Looking for any advice for wiring a large 8k plus sq ft home. I will be starting soon and am looking for advice on things I may not be thinking of. Are sub panels worth it? My smoke detector circuit will have detectors 100 ft apart. I know it is a just a big house but am looking for advice on things that you may have discovered when wiring a home of this size?
Thanks
talk to the homeowner. if the house is 8k sq. they don't have a walmart mentality.

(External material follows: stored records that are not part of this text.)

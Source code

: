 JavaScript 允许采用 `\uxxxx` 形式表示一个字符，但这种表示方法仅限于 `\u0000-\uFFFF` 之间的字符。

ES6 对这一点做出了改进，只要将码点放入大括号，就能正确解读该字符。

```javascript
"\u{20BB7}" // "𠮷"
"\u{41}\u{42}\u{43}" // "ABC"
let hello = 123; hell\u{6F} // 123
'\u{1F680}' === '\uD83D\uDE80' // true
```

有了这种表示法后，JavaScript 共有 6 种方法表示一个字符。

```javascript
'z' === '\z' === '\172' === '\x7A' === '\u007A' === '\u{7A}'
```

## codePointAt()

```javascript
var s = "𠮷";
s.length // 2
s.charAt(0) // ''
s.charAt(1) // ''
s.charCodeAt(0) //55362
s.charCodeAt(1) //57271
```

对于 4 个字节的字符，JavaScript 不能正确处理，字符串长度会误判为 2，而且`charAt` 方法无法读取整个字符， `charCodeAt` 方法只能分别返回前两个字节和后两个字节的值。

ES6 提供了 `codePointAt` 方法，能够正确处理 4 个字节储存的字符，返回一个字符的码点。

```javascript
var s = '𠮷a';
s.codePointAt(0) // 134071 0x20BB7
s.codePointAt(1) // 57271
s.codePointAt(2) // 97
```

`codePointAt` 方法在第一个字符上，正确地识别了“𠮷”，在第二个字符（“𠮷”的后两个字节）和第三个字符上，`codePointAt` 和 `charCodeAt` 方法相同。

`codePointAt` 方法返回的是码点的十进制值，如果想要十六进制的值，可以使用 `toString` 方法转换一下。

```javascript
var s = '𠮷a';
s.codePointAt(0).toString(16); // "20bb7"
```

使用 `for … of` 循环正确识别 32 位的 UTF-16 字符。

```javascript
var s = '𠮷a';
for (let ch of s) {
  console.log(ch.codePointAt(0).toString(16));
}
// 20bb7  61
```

they will most likely want all the bells and whistles, if you can explain the value of
putting it in now. or putting raceways in for future. an easy money extra. think
lots of 3/4" smurf tube. lots.
and figure full documentation of your install. take pictures of EVERY wall before
sheetrock. print them up nicely, and put them in a nice binder.
the last big one i did was 7200 sq ft. full basement, in calif that is odd.
the 7200 sq didn't include the basement. two stories.
subpanels, oh my yes. one for the kitchen, one each for two floors, and the main.
walk in refrigerator, commercial kitchen. house was in riverside county, had 400 amp
3 phase main gear. 3 125 amp 3 phase subpanels
36 node cat 5. data, voice to every position.
generator, ATS, 5 802.11x repeaters spanned. this was before home automation.
this brings us to home automation.
if you don't have a pipe into lutron or celestron, find someone in your area who does.
get a system integrator on board. he brings the hardware, you bring the customer,
figure out a split that is good for both of you.
something this size can easily have 300 can lights. my wife's aunt's house in feen-x
was 6,500 sq ft, and had 400 cans.... make sure they understand the value of LED
lighting.
the house i did with 7,200 sq, we stubbed everything down into the basement, and
tied it all together there. emt, and flex, so it was really a commercial building. stubs up into
bunches of places for futures. put nema 1 gutter around three sides of the basement,
and the stubs all hit there, so everything was in the gutter.
the owner was a retired aerospace contractor, and he wanted it done right....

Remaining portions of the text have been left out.